This show uses the Tales from the Loop ruleset.
Jock Clarence is the All Might we need!
Sometimes you roll the dice, sometimes the dice roll you
Some...
BODY ONCE TOLD THE WORLD IS GONNA ROLL ME!
You aren't the sharpest tool in the shed ;-)
@@MorinehtarTheBlue She was looking kind of dumb with her finger and her thumb
Love the new hair style Morgan!!
Octo and Jesse as Alpha and Zordon would be awesome. LOL I can see an animation of that!
HyperForce season 2 maybe?
i love how jesse is losing it around 43:20
Rewatching the series and Jessie should have had stat changes with all of Clarence's personalities. That would have added an epic dynamic to the narrative.
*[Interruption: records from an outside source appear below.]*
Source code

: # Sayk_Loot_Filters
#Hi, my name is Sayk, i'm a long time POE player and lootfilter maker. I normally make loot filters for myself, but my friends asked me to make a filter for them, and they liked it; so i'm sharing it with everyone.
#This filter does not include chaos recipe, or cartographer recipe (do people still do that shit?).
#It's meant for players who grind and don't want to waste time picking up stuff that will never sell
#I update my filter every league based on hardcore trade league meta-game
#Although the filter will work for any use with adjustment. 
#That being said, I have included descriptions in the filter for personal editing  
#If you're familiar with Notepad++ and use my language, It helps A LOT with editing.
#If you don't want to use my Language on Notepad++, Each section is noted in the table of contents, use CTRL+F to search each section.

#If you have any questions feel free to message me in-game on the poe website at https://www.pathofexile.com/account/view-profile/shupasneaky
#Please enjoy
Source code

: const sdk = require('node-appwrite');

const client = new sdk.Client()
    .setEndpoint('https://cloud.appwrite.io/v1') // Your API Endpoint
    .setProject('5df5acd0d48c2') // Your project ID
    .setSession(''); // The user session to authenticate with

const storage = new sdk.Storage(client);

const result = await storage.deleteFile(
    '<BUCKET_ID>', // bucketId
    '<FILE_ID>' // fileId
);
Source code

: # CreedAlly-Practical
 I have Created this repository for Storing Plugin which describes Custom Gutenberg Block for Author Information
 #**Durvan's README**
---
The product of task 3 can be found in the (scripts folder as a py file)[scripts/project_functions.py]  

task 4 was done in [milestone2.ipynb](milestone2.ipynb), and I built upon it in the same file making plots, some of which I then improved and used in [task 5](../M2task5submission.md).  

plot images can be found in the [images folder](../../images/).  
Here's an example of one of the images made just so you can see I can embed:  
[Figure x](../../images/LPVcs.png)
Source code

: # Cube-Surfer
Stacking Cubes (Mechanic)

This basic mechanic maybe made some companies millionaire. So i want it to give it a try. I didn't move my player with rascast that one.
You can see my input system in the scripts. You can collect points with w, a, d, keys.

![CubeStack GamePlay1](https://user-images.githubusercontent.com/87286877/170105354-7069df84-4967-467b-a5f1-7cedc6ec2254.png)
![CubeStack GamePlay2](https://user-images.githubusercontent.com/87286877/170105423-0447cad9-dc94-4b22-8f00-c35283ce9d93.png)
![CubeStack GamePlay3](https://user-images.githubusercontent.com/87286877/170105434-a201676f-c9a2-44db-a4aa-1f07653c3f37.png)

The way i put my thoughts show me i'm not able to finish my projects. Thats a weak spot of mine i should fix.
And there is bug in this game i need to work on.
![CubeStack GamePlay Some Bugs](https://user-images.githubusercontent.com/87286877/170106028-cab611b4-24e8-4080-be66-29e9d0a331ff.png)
jesse clearly has never kicked down a glass door. Glass Doors, even in the 90s were made of tempered glass. even if you get that kicked down in a way to break through it, they break into small pieces on which it is way, way harder to cut yourself on than on bigger shards of untempered glass
omg clarence has awakend like in pillars of etenity he is a watcher :O i wonder if he can see into people souls with the ring wooooooooo
And here I was expecting sliders. Lol
Omg the rolls physically pained me this episode
How is the 3rd terror moving with one leg???!
I believe it was missing one talon (out of 3) from the previous portal-derived injury. That also happened an unspecified amount of time ago, so may have healed over.
I need a Jeese Floating Head in my life.
DAMN son, these kids are in some serious shit. Let's hope they have the opportunity to take, at the very least, a short rest before they get attacked by something from a Stephen King novel.
The odd rangers?
Ok I might be in the minority on this one, and I love the series, don't get me wrong, but this episode is kind of bs, imho. !!! POTENTIAL SPOILERS AHEAD!!!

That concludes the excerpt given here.